You have an extra comma before the where clause.
Try this:
$query = " UPDATE `users` SET `firstname`= '" . $firstname . "',`lastname`='" . $lastname . "',`email`='" . $email . "',`username`='" . $username . "',`password`='" . $password . "' WHERE id = '" . $idedit . "'";
In general, you should learn to print out the query after variable substitution to see what the real query is. Errors are usually obvious when you do this.
I think the problem is the comma in front of the WHERE in your query.
Different from this question, but similar in that I don't get an error when adding information to my database.

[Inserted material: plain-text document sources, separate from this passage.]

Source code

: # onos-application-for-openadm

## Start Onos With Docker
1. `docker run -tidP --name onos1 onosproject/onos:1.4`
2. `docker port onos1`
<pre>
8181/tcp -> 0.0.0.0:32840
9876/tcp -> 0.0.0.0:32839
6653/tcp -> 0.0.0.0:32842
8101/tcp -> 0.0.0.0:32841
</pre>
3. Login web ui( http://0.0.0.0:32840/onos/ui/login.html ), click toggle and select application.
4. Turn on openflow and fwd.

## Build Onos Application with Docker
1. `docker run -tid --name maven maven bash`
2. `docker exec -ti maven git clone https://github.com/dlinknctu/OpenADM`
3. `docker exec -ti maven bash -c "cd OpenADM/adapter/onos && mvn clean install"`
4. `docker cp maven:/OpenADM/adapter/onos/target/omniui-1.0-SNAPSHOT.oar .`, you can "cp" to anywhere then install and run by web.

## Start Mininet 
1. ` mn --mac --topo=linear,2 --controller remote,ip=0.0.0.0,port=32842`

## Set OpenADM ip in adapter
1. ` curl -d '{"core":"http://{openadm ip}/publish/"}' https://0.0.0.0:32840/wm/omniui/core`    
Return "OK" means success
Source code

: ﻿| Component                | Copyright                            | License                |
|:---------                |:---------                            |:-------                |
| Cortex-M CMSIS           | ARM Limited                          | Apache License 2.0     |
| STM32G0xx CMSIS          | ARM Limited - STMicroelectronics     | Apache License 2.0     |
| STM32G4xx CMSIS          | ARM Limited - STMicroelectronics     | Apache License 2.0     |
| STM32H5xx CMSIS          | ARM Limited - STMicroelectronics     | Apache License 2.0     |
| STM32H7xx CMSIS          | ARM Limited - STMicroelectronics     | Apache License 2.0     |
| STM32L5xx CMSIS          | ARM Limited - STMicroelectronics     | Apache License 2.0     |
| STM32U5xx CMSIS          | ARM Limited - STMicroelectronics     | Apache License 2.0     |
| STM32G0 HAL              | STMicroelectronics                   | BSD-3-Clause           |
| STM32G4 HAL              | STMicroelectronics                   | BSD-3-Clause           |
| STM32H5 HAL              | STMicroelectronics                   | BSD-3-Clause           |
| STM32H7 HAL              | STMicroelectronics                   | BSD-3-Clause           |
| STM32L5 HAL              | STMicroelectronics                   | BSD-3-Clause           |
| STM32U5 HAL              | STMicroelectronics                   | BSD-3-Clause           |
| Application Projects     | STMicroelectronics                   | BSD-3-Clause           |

$sql = "INSERT INTO 'nlcc_ver1'.'tUsers' ('userID', 'userName', 'userPassword', 'userHash',
'user_first_name', 'user_last_name', 'user_corps', 'is_admin', 'is_trg', 'is_sup', 'is_co')
VALUES (NULL, '" . $userName . "', '" . $hash . "', '" . $salt . "', '" . $f_name . "', '" .
$l_name . "', '" . $corps . "', '" . $admin . "', '" . $trg . "', '" . $sup . "', '" . $co . "')";
$hostname_Database = "localhost";
$database_Database = "nlcc_ver1";
$username_Database = "root";
$password_Database = "";
$mysqli = new mysqli($hostname_Database, $username_Database, $password_Database, $database_Database);
if (mysqli_connect_errno()) {
printf("Connect failed: %s\n", mysqli_connect_error());
exit();
}
$result = $mysqli_query($mysqli, $sql);
echo "Query run. Inserted UserID " . mysqli_insert_id($mysqli) . "<br />";
Line breaks inserted to avoid sideways scrolling... It says on the web page that mysqli_insert_id($mysqli) is 0, and nothing is added to the table on my database. I do not see an error connecting to the database appearing, and MySQL is running on my server, and phpinfo() shows both the MySQL and MySQLI extension loaded. This is just a development machine, so don't worry about the security (i.e. no password). I have tried googling the problem, but am not finding too much. I don't know about object oriented PHP programming with ->, I am used to using _. Is this method still supported?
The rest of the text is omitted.